# [WORK INSTRUCTIONS]
Print the data below exactly, but only the lines from the one containing "a particular feature.</span></span>" down to the one containing "substantial modification of code.</span></span>", inclusive.

# [Stored records]
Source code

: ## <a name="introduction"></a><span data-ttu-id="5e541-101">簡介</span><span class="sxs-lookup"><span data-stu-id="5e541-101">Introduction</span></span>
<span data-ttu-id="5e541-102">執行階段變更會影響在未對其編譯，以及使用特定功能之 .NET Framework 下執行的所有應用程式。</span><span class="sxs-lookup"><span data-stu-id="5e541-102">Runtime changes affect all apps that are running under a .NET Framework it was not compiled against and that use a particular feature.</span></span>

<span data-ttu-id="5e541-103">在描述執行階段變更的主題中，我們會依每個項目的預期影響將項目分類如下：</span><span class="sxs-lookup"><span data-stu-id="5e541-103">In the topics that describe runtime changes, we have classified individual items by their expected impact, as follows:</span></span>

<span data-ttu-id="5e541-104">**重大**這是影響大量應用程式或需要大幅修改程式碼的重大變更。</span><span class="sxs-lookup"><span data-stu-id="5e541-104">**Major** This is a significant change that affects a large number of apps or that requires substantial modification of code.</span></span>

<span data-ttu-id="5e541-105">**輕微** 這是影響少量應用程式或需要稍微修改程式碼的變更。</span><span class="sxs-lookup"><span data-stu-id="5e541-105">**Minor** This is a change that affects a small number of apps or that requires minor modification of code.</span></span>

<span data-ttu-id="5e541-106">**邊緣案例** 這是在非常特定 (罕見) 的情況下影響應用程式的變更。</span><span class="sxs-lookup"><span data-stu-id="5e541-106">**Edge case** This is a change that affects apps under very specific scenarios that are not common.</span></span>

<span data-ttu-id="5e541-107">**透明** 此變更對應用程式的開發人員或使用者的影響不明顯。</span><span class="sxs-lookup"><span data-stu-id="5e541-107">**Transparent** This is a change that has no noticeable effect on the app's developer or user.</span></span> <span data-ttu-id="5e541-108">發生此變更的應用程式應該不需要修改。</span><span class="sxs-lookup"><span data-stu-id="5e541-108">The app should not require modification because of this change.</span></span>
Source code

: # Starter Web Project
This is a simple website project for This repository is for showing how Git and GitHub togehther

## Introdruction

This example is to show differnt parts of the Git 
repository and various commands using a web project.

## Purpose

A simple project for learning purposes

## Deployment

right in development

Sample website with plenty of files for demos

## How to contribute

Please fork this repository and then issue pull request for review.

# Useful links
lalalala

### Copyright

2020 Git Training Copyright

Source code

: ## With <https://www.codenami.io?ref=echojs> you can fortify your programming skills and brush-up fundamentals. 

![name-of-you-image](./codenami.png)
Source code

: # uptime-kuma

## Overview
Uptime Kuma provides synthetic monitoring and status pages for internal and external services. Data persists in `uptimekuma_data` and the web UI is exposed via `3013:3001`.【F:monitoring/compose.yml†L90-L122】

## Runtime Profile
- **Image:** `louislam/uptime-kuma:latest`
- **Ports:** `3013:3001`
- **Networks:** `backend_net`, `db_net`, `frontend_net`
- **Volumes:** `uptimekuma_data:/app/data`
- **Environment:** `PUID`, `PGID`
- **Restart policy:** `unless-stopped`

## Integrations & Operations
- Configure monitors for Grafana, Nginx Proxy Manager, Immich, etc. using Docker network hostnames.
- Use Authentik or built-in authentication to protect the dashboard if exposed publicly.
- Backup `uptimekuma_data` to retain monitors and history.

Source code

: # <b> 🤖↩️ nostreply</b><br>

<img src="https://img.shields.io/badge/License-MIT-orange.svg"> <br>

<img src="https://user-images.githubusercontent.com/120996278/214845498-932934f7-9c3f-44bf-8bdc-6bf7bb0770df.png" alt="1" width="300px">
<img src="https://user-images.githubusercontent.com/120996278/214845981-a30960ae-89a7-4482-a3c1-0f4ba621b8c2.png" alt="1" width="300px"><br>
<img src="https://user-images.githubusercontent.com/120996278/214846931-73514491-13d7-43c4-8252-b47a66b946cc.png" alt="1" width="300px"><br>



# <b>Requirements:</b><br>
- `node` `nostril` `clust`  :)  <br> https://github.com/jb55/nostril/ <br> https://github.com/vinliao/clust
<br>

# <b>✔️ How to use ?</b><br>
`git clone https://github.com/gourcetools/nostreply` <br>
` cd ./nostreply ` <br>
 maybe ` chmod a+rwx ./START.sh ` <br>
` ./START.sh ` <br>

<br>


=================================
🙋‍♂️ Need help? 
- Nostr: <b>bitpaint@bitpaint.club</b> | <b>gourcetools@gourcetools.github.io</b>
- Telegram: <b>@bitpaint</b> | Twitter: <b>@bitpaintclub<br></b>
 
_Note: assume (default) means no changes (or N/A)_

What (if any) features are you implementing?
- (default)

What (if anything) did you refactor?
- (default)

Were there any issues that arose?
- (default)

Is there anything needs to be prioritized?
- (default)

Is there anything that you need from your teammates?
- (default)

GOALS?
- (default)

# [ANSWER TO THIS EXERCISE]
<span data-ttu-id="5e541-102">執行階段變更會影響在未對其編譯，以及使用特定功能之 .NET Framework 下執行的所有應用程式。</span><span class="sxs-lookup"><span data-stu-id="5e541-102">Runtime changes affect all apps that are running under a .NET Framework it was not compiled against and that use a particular feature.</span></span>

<span data-ttu-id="5e541-103">在描述執行階段變更的主題中，我們會依每個項目的預期影響將項目分類如下：</span><span class="sxs-lookup"><span data-stu-id="5e541-103">In the topics that describe runtime changes, we have classified individual items by their expected impact, as follows:</span></span>

<span data-ttu-id="5e541-104">**重大**這是影響大量應用程式或需要大幅修改程式碼的重大變更。</span><span class="sxs-lookup"><span data-stu-id="5e541-104">**Major** This is a significant change that affects a large number of apps or that requires substantial modification of code.</span></span>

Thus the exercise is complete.